--- START ---

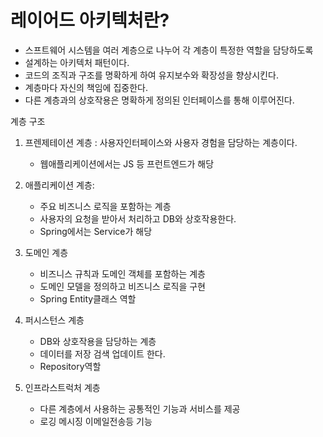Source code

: # 레이어드 아키텍처란?

- 스프트웨어 시스템을 여러 계층으로 나누어 각 계층이 특정한 역할을 담당하도록
- 설계하는 아키텍처 패턴이다.
- 코드의 조직과 구조를 명확하게 하여 유지보수와 확장성을 향상시킨다.
- 계층마다 자신의 책임에 집중한다.
- 다른 계층과의 상호작용은 명확하게 정의된 인터페이스를 통해 이루어진다.


계층 구조
1. 프렌제테이션 계층 : 사용자인터페이스와 사용자 경험을 담당하는 계층이다.
    - 웹애플리케이션에서는 JS 등 프런트엔드가 해당

2. 애플리케이션 계층:
    - 주요 비즈니스 로직을 포함하는 계층
    - 사용자의 요청을 받아서 처리하고 DB와 상호작용한다.
    - Spring에서는 Service가 해당

3. 도메인 계층
    - 비즈니스 규칙과 도메인 객체를 포함하는 계층
    - 도메인 모델을 정의하고 비즈니스 로직을 구현
    - Spring Entity클래스 역할

4. 퍼시스턴스 계층
    - DB와 상호작용을 담당하는 계층
    - 데이터를 저장 검색 업데이트 한다.
    - Repository역할

5. 인프라스트럭처 계층
    - 다른 계층에서 사용하는 공통적인 기능과 서비스를 제공
    - 로깅 메시징 이메일전송등 기능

--- END ---

The records above must be retyped exactly. Please omit the pictures.

Source code

: # 레이어드 아키텍처란?

- 스프트웨어 시스템을 여러 계층으로 나누어 각 계층이 특정한 역할을 담당하도록
- 설계하는 아키텍처 패턴이다.
- 코드의 조직과 구조를 명확하게 하여 유지보수와 확장성을 향상시킨다.
- 계층마다 자신의 책임에 집중한다.
- 다른 계층과의 상호작용은 명확하게 정의된 인터페이스를 통해 이루어진다.


계층 구조
1. 프렌제테이션 계층 : 사용자인터페이스와 사용자 경험을 담당하는 계층이다.
    - 웹애플리케이션에서는 JS 등 프런트엔드가 해당

2. 애플리케이션 계층:
    - 주요 비즈니스 로직을 포함하는 계층
    - 사용자의 요청을 받아서 처리하고 DB와 상호작용한다.
    - Spring에서는 Service가 해당

3. 도메인 계층
    - 비즈니스 규칙과 도메인 객체를 포함하는 계층
    - 도메인 모델을 정의하고 비즈니스 로직을 구현
    - Spring Entity클래스 역할

4. 퍼시스턴스 계층
    - DB와 상호작용을 담당하는 계층
    - 데이터를 저장 검색 업데이트 한다.
    - Repository역할

5. 인프라스트럭처 계층
    - 다른 계층에서 사용하는 공통적인 기능과 서비스를 제공
    - 로깅 메시징 이메일전송등 기능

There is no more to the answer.